DIRITTI UMANI AL PALO

Eppure l’ultimo Corporate Human Rights Benchmark rivela che, su 112 big companies globali analizzate, il 55 per cento non ha fornito alcuna prova di identificazione o mitigazione dei rischi e degli abusi legati ai diritti umani nelle proprie catene di approvvigionamento e produzione. Nonostante il 77 per cento delle aziende esaminate nel report del 2023 dica di impegnarsi a rispettare i diritti umani, quelle che dimostrano di mettere in pratica le proprie policy pubbliche, per esempio fornendo una formazione mirata ai dirigenti e ai lavoratori, sono solo il 27 per cento.

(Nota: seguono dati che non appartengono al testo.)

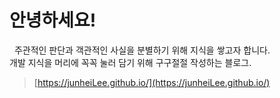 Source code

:# 안녕하세요!

&nbsp;  주관적인 판단과 객관적인 사실을 분별하기 위해 지식을 쌓고자 합니다.<br>
개발 지식을 머리에 꼭꼭 눌러 담기 위해 구구절절 작성하는 블로그.


> [https://junheiLee.github.io/](https://junheiLee.github.io/)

Nel settore dell’estrazione fanno peggio ArcelorMittal, Gazprom e Lukoil, valutate con punteggi che vanno dal 3 allo 0 sui 25 punti totali assegnati dalla World Benchmarking Alliance in relazione a come le aziende monitorano e garantiscono i diritti umani nelle proprie attività quotidiane. Gli stessi scarsi risultati sono condivisi nel settore dell’abbigliamento da marchi come Nike (3,1 punti), Foot Locker (0,9) e Shein (0,9). In quello dell’alta moda da LVMH Moet Hennessy - Louis Vuitton (5,5), la holding multinazionale francese specializzata in beni di lusso, Ferragamo (1,4) e Prada (0,5), tra gli altri.

Nella maggior parte dei casi, secondo il report, si tratta di aziende che non richiedono ai propri fornitori di rispettare il diritto dei lavoratori alla libertà di associazione e di contrattazione collettiva né di vietare intimidazioni, ritorsioni, molestie e violenze nei confronti di membri e rappresentanti dei sindacati.

Soprattutto nelle aziende di abbigliamento, i problemi riguardano anche la povertà delle retribuzioni e lo sfruttamento: solo sette aziende di abbigliamento stabiliscono un salario di sussistenza nei contratti con i fornitori che permetta ai lavoratori di far fronte alle spese quotidiane necessarie alla sopravvivenza. Meno della metà, inoltre, proibisce l’imposizione di commissioni di reclutamento ai lavoratori nella propria catena di fornitura o chiede ai fornitori di pagare i lavoratori regolarmente, puntualmente e per intero.